Tribunal Administratif de Nice — Décision N° TA06-2106331

mardi 31 octobre 2023

JuridictionTribunal Administratif de Nice
SectionTribunal Administratif de Nice
N° DossierTA06-2106331
TypeDécision
RecoursExcès de pouvoir
PublicationC
Formation5ème Chambre
Avocat requérantSANCHEZ

Texte intégral

Vu la procédure suivante :

Par une requête enregistrée le 2 décembre 2021, M. A D, représenté par Me Sanchez, demande au tribunal :

1°) d'annuler la décision implicite par laquelle le préfet des Alpes-Maritimes a refusé de l'admettre au séjour ;

2°) d'enjoindre au préfet des Alpes-Maritimes, de lui délivrer un titre de séjour portant la mention " vie privée et familiale ", à compter de la notification de la décision à intervenir, sous astreinte de 100 euros par jour de retard ;

3°) de mettre à la charge de l'Etat une somme de 1 500 euros au titre des dispositions de l'article L. 761-1 du code de justice administrative.

La requérante soutient que la décision attaquée :

- est entachée d'un défaut de motivation ;

- méconnaît les stipulations de l'article 8 de la convention européenne de sauvegarde des droits de l'homme et des libertés fondamentales et les dispositions de l'article L. 423-23 du code de l'entrée et du séjour des étrangers et du droit d'asile.

La requête a été communiquée au préfet des Alpes-Maritimes qui n'a pas produit de mémoire en défense.

Vu les autres pièces du dossier.

Vu :

- la convention européenne de sauvegarde des droits de l'homme et des libertés fondamentales ;

- l'accord franco-tunisien du 17 mars 1988 modifié ;

- le code de l'entrée et du séjour des étrangers et du droit d'asile ;

- le code de justice administrative.

Le président de la formation de jugement a dispensé la rapporteure publique, sur sa proposition, de prononcer des conclusions à l'audience.

Les parties ont été régulièrement averties du jour de l'audience.

A été entendu au cours de l'audience publique du 17 octobre 2023, le rapport de M. Pascal, président-rapporteur.

Considérant ce qui suit :

1. M. A D, ressortissant tunisien né le 28 juillet 1985, demande au tribunal d'annuler la décision par laquelle le préfet des Alpes-Maritimes a implicitement rejeté sa demande de titre de séjour en date du 31 mai 2021.
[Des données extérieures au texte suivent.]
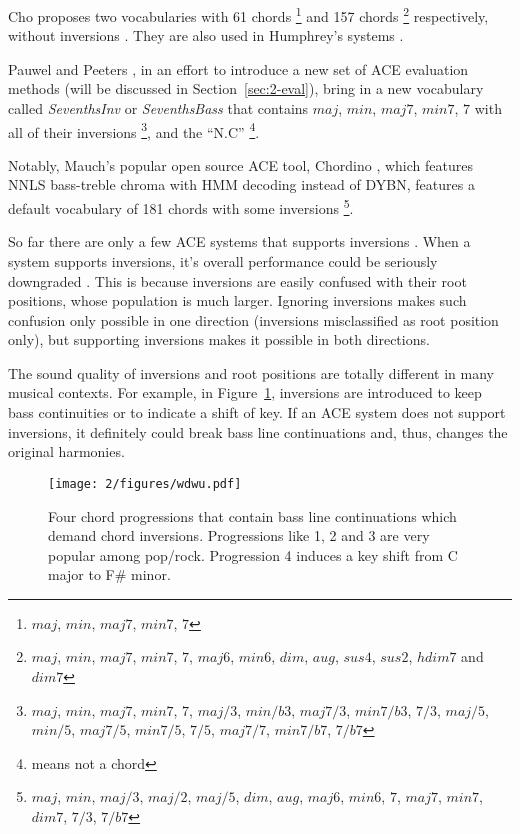 Cho \cite{cho2014improved} proposes two vocabularies with 61 chords \footnote{$maj$, $min$, $maj7$, $min7$, $7$} and 157 chords \footnote{$maj$, $min$, $maj7$, $min7$, $7$, $maj6$, $min6$, $dim$, $aug$, $sus4$, $sus2$, $hdim7$ and $dim7$} respectively, without inversions \cite{burgoyne2014comparative}. They are also used in Humphrey's systems \cite{humphreyfour,humphrey2015exploration}.

Pauwel and Peeters \cite{pauwels2013evaluating}, in an effort to introduce a new set of ACE evaluation methods (will be discussed in Section~\ref{sec:2-eval}), bring in a new vocabulary called \textit{SeventhsInv} or \textit{SeventhsBass} that contains $maj$, $min$, $maj7$, $min7$, $7$ with all of their inversions \footnote{$maj$, $min$, $maj7$, $min7$, $7$, $maj/3$, $min/b3$, $maj7/3$, $min7/b3$, $7/3$, $maj/5$, $min/5$, $maj7/5$, $min7/5$, $7/5$, $maj7/7$, $min7/b7$, $7/b7$}, and the ``N.C'' \footnote{means not a chord}.

Notably, Mauch's popular open source ACE tool, Chordino \cite{cannam2010sonic}, which features NNLS bass-treble chroma with HMM decoding instead of DYBN, features a default vocabulary of 181 chords with some inversions \footnote{$maj$, $min$, $maj/3$, $maj/2$, $maj/5$, $dim$, $aug$, $maj6$, $min6$, $7$, $maj7$, $min7$, $dim7$, $7/3$, $7/b7$}.


So far there are only a few ACE systems that supports inversions \cite{cannam2010sonic,mauch2010automatic,ni2012end,mcvicar2013machine,deng2016chord,deng2016hybrid}. When a system supports inversions, it's overall performance could be seriously downgraded \cite{deng2016chord}. This is because inversions are easily confused with their root positions, whose population is much larger. Ignoring inversions makes such confusion only possible in one direction (inversions misclassified as root position only), but supporting inversions makes it possible in both directions.

The sound quality of inversions and root positions are totally different in many musical contexts. For example, in Figure~\ref{fig:2-wdwu}, inversions are introduced to keep bass continuities or to indicate a shift of key. If an ACE system does not support inversions, it definitely could break bass line continuations and, thus, changes the original harmonies.
\begin{figure}[htb]
\centering
\texttt{[image: 2/figures/wdwu.pdf]}
\caption{Four chord progressions that contain bass line continuations which demand chord inversions. Progressions like 1, 2 and 3 are very popular among pop/rock. Progression 4 induces a key shift from C major to F\# minor.}
\label{fig:2-wdwu}
\end{figure}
Sur les conclusions aux fins d'annulation :

2. Aux termes de l'article 8 de la convention européenne de sauvegarde des droits de l'homme et des libertés fondamentales : " -1. Toute personne a droit au respect de sa vie privée et familiale (). 2. Il ne peut y avoir ingérence d'une autorité publique dans l'exercice de ce droit que pour autant que cette ingérence est prévue par la loi et qu'elle constitue une mesure qui, dans une société démocratique, est nécessaire à la sécurité nationale, à la sûreté publique, au bien-être économique du pays, à la défense de l'ordre et à la prévention des infractions pénales, à la protection de la santé ou de la morale, ou à la protection des droits et libertés d'autrui ". Aux termes de l'article L. 423-23 du code de l'entrée et du séjour des étrangers et du droit d'asile : " L'étranger qui n'entre pas dans les catégories prévues aux articles L. 423-1, L. 423-7, L. 423-14, L. 423-15, L. 423-21 et L. 423-22 ou dans celles qui ouvrent droit au regroupement familial, et qui dispose de liens personnels et familiaux en France tels que le refus d'autoriser son séjour porterait à son droit au respect de sa vie privée et familiale une atteinte disproportionnée au regard des motifs du refus, se voit délivrer une carte de séjour temporaire portant la mention " vie privée et familiale " d'une durée d'un an, sans que soit opposable la condition prévue à l'article L. 412-1.Les liens mentionnés au premier alinéa sont appréciés notamment au regard de leur intensité, de leur ancienneté et de leur stabilité, des conditions d'existence de l'étranger, de son insertion dans la société française ainsi que de la nature de ses liens avec sa famille restée dans son pays d'origine. L'insertion de l'étranger dans la société française est évaluée en tenant compte notamment de sa connaissance des valeurs de la République. ".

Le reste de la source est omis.